What makes rockets fly? Thrust: Solid or liquid combustion must travel straight down for rocket to fly straight up. This applies Newton’s Third Law of Motion Newton’s Third Law of Motion: For every action, there is an equal and opposite reaction
What makes rockets fly? Newton’s Second Law of Motion also applies to rocketry Newton’s Second Law of Motion: F=ma (Force=mass*acceleration) In rockets, propellants make up to 90% of a rocket. In flight propellant is lost (m), so that acceleration increases(a)
What makes rockets fly? Flight Control: Fins help stabilize rockets during flight, giving them direction. 3s and 4s (symmetrically separated) are most effective. 5 is too much drag.

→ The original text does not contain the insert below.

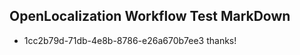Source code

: ## OpenLocalization Workflow Test MarkDown
* 1cc2b79d-71db-4e8b-8786-e26a670b7ee3 thanks!

<!--HONumber=Jul16_HO2-->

Rocket Launcher: Gives rocket initial direction and thrust
Method The rocket launcher was built using following materials: • Wood • Corner Brace • Mending Plate with screws • Galv FLR Flange • Rubber stopper • MIP Hex Nipple (brass • High pressure air hose • Dowel • Cast Female Pipe Tee (brass) • Hook and Loop Cable Tie • Barb Splicer • Rubber Bands • Pan head metal screws • Drill • Bicycle pump • Launch string
Steps for Launcher • Screw flange into wooden base • Attach each brass nipple to each end of the tee • Insert pressure air hose so that it goes through each end of the tee • Insert barb splicer into hole • Drill and stand wood block to base (use braces to sustain) • Drill wooden block on opposite end • Insert rod in wooden block • Attach clamps (should tighten bottleneck) • Wrap rubber bands on back end of the clamps • Wrap hook and cable tie to other end of clamps (after bottle is inserted) • Tie launch string to cable • Connect hose to a pump
Materials for Rockets • 2-Liter empty plastic bottle • Cardboard • Hot Glue Gun • Tape • Scissors • Clay • Water
Steps for Rocket • Cut out and tape cone to bottom end of bottle • Cut out and attach (use hot glue gun) fins into upper end of the bottle • (Ran “string test” to test stability and direction of rocket)
Running the Experiment These were the steps taken in running our experiment: • Place rocket launcher right in front of Berkeley Campanile • Fill up rocket with different amounts of water • Insert Rocket into rocket launcher • Insert different quantities of pressure • Detach string from hook and cable tie • Record (very roughly) how high each rocket went (based purely on eyesight)
Results Rocket Launch#1: Volume: 70% total mass of bottle Pressure: 50 psi Height: 4th Window of the Campanile
Results Rocket Launch #2: Volume: 75% total mass of bottle Pressure: 80 psi Height: Clock
Results Rocket Launch #3: Volume: 75% total mass of bottle Pressure: 90 Height: TOP OF THE TOWER!!!!!!
Results Rocket Launch #4: Volume: 65% total mass of bottle Pressure: 90 Height: HIGHER THAN THE TOWER!!!!!!
Analysis Because our (Juan and Luis’) rocket had its center of mass more obviously located above the center of pressure than the other rocket, our experiment supports the notion that this rocket setup is best.
Conclusion A rocket whose center of mass is higher than the center of pressure is more likely to fly higher than one that is very roughly positioned equally or in which the center of pressure is located higher than the center of mass.